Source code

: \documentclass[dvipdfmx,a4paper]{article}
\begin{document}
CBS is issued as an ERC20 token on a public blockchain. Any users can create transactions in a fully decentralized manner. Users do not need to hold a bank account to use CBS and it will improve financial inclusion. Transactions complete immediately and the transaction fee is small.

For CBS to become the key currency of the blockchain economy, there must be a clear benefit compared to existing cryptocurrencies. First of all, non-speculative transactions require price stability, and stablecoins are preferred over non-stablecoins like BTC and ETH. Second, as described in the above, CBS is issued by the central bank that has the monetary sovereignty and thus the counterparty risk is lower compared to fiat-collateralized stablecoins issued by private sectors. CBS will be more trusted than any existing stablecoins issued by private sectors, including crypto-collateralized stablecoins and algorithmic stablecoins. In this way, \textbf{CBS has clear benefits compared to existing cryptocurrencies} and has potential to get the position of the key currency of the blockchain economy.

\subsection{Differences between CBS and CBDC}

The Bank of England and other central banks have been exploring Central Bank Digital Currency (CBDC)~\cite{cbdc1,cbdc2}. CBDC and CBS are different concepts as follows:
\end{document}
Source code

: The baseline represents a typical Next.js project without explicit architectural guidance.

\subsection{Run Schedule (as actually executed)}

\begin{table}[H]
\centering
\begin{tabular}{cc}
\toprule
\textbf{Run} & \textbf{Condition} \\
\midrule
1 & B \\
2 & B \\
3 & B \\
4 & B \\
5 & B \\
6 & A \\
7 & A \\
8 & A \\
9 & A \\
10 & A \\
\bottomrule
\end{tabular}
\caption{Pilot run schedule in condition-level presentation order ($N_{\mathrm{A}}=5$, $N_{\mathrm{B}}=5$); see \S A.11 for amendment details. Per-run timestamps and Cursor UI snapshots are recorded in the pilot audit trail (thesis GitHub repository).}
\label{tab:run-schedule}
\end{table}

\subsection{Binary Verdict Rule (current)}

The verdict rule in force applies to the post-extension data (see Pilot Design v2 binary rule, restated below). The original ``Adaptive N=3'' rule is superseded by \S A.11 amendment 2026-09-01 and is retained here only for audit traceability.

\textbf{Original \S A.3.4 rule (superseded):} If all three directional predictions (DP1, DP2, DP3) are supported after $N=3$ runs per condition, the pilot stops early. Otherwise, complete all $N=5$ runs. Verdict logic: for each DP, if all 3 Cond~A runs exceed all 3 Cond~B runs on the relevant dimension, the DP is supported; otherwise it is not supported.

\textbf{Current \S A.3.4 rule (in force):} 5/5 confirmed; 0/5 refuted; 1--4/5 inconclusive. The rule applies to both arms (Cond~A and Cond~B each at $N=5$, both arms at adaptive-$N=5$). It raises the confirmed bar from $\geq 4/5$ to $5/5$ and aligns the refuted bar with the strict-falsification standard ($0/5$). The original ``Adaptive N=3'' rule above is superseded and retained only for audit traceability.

□ □ □ □

> [Aim of the task] Give every entry in the listing above again, exactly as written.

> [Answer section]
Source code

: \documentclass[dvipdfmx,a4paper]{article}
\begin{document}
CBS is issued as an ERC20 token on a public blockchain. Any users can create transactions in a fully decentralized manner. Users do not need to hold a bank account to use CBS and it will improve financial inclusion. Transactions complete immediately and the transaction fee is small.

For CBS to become the key currency of the blockchain economy, there must be a clear benefit compared to existing cryptocurrencies. First of all, non-speculative transactions require price stability, and stablecoins are preferred over non-stablecoins like BTC and ETH. Second, as described in the above, CBS is issued by the central bank that has the monetary sovereignty and thus the counterparty risk is lower compared to fiat-collateralized stablecoins issued by private sectors. CBS will be more trusted than any existing stablecoins issued by private sectors, including crypto-collateralized stablecoins and algorithmic stablecoins. In this way, \textbf{CBS has clear benefits compared to existing cryptocurrencies} and has potential to get the position of the key currency of the blockchain economy.

\subsection{Differences between CBS and CBDC}

The Bank of England and other central banks have been exploring Central Bank Digital Currency (CBDC)~\cite{cbdc1,cbdc2}. CBDC and CBS are different concepts as follows:
\end{document}
Source code

: The baseline represents a typical Next.js project without explicit architectural guidance.

\subsection{Run Schedule (as actually executed)}

\begin{table}[H]
\centering
\begin{tabular}{cc}
\toprule
\textbf{Run} & \textbf{Condition} \\
\midrule
1 & B \\
2 & B \\
3 & B \\
4 & B \\
5 & B \\
6 & A \\
7 & A \\
8 & A \\
9 & A \\
10 & A \\
\bottomrule
\end{tabular}
\caption{Pilot run schedule in condition-level presentation order ($N_{\mathrm{A}}=5$, $N_{\mathrm{B}}=5$); see \S A.11 for amendment details. Per-run timestamps and Cursor UI snapshots are recorded in the pilot audit trail (thesis GitHub repository).}
\label{tab:run-schedule}
\end{table}

\subsection{Binary Verdict Rule (current)}

The verdict rule in force applies to the post-extension data (see Pilot Design v2 binary rule, restated below). The original ``Adaptive N=3'' rule is superseded by \S A.11 amendment 2026-09-01 and is retained here only for audit traceability.

\textbf{Original \S A.3.4 rule (superseded):} If all three directional predictions (DP1, DP2, DP3) are supported after $N=3$ runs per condition, the pilot stops early. Otherwise, complete all $N=5$ runs. Verdict logic: for each DP, if all 3 Cond~A runs exceed all 3 Cond~B runs on the relevant dimension, the DP is supported; otherwise it is not supported.

\textbf{Current \S A.3.4 rule (in force):} 5/5 confirmed; 0/5 refuted; 1--4/5 inconclusive. The rule applies to both arms (Cond~A and Cond~B each at $N=5$, both arms at adaptive-$N=5$). It raises the confirmed bar from $\geq 4/5$ to $5/5$ and aligns the refuted bar with the strict-falsification standard ($0/5$). The original ``Adaptive N=3'' rule above is superseded and retained only for audit traceability.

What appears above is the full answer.